- Interactive map of the mountain

Highest point
- Elevation: 2,092 m (6,864 ft)
- Prominence: 135 m (443 ft)
- Parent peak: Bakarste Skagsnebb
- Isolation: 1.4 km (0.87 mi)
- Coordinates: 61°35′37″N 8°06′43″E﻿ / ﻿61.59359°N 8.11193°E

Geography
- Location: Innlandet, Norway
- Parent range: Jotunheimen
- Topo map: 1518 II Galdhøpiggen

= Veslbreatinden =

Mountain in Innlandet, Norway

Veslbreatinden is a mountain in Lom Municipality in Innlandet county, Norway. The 2092 m tall mountain is located in the Jotunheimen mountains just to the north of Jotunheimen National Park. The mountain sits about 36 km southwest of the village of Fossbergom and about 34 km northeast of the village of Øvre Årdal.
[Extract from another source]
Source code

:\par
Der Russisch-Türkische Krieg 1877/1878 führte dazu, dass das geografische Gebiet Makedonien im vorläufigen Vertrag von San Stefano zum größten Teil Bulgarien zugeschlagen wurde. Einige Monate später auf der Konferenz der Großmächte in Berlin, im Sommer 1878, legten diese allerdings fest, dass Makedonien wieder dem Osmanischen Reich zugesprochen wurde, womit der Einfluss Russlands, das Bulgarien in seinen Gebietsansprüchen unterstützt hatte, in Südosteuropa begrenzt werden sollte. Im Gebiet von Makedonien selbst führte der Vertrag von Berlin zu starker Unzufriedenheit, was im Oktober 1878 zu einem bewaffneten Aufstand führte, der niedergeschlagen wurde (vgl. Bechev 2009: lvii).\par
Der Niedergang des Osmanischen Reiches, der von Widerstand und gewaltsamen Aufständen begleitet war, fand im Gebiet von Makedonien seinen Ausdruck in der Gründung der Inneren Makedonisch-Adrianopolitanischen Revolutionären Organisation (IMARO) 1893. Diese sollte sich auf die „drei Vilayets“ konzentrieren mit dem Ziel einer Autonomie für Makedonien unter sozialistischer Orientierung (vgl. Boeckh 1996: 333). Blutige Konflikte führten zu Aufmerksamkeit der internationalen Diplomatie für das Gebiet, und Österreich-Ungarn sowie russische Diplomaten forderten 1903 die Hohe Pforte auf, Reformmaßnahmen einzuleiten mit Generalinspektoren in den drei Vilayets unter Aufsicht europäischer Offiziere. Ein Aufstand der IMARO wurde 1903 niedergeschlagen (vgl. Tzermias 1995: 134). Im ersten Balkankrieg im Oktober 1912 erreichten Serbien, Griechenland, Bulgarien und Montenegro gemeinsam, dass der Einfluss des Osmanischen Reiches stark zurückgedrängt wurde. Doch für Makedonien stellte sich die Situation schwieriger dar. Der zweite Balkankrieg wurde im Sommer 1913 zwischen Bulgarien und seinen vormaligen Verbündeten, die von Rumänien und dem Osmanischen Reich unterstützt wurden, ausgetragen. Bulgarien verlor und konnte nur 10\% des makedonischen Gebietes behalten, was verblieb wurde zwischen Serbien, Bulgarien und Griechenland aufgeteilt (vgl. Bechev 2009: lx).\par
The mountain is surrounded by several other notable mountains including Loftet and Veslfjelltinden to the north; Skagsnebb to the northeast; Galdhøpiggen and Sauhøe to the east; Storbreahøe, Storbreatinden, and Rundhøe to the southeast; and Store Smørstabbtinden and Kniven to the south.